Hay clientes que vuelven (y vuelven y vuelven…) siempre con el mismo asunto. Te los plantean casi igual cada cierto tiempo, se repiten casi regularmente cada temporada. Son los clientes cíclicos que aparecen y desaparecen como el río Guadiana.

Se levantan una mañana y les viene el asunto a la cabeza o lo hablan con la mujer, el hermano o el socio. ¡A ver si hacemos esto de una vez¡ o ¡a ver si nos quitamos eso de encima y le sacamos algo¡, ¡que lo único que tenemos son gastos¡ Alguno con total franqueza puede llegar a decirte que ha terminado de desayunar esta mañana y ha pensado “me aburro; voy a ver si soluciono papeletas”.

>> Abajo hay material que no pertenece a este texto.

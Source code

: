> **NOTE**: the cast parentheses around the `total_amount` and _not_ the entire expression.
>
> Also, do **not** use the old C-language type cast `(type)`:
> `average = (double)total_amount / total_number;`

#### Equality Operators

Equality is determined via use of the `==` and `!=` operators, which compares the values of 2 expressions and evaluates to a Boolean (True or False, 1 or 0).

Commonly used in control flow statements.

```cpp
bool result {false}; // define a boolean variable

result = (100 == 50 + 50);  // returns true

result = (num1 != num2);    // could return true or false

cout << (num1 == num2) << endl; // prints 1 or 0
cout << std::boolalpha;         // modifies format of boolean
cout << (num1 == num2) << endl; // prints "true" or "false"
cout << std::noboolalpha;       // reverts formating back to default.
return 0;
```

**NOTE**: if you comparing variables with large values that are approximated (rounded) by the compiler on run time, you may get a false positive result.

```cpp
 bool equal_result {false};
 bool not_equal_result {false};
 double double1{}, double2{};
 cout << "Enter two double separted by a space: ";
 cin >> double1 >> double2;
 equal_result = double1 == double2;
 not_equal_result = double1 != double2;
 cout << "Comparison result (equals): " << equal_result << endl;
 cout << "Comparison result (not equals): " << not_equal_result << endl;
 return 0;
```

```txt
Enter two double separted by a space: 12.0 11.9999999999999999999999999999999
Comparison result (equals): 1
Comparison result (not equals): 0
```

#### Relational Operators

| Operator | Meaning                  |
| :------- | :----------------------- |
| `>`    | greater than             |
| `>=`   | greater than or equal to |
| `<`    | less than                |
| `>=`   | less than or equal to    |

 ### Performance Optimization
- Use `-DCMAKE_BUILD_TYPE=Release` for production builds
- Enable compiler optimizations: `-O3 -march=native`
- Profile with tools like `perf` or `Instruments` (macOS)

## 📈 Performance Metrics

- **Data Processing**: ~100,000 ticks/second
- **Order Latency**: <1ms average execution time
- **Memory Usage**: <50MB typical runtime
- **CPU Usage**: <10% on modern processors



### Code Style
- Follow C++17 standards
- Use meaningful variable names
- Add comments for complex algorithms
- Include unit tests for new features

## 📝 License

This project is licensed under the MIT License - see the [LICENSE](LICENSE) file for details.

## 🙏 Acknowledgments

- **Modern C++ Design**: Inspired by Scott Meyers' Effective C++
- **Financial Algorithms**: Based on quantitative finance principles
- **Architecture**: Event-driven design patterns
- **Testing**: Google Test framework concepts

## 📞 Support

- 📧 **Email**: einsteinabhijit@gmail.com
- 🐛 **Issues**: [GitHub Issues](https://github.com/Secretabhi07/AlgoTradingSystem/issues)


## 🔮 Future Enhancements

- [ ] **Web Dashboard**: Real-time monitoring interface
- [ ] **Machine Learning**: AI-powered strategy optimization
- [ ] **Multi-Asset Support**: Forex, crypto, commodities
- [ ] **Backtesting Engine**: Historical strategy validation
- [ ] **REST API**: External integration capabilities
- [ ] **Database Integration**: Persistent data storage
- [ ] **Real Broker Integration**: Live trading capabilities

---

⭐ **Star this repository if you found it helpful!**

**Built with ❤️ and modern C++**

A veces el asunto se les enquista por falta de acuerdo, porque no quieren gastar o pagar muchos impuestos o porque tiene una solución que no está clara, aunque alguien siempre suele haberles dicho que sí que la tiene y que ha de procederse “de tal modo”.

Mis cíclicos

Ese que te encarga la disolución, liquidación y extinción de una sociedad que nunca acaba de hacer porque pretende eludir unos impuestos ineludibles que cada vez que se encuentra con su hermano retoma la idea y que me formula luego a mi la misma pregunta: “¿pero tendremos que pagar el IVA?” Yo entonces recurro a mi carpeta de Outlook “En el tejado de otros”, busco el asunto, le contesto lo mismo que la última vez, quedamos en que me traerá papeles, en que me llamará su asesor o su sobrino que ya tiene resuelto un caso idéntico en otra notaría y en que yo estudiaré el asunto (una vez más). Nadie hace nada y el asunto queda aparcado hasta un nuevo calentón, hasta un nuevo ciclo.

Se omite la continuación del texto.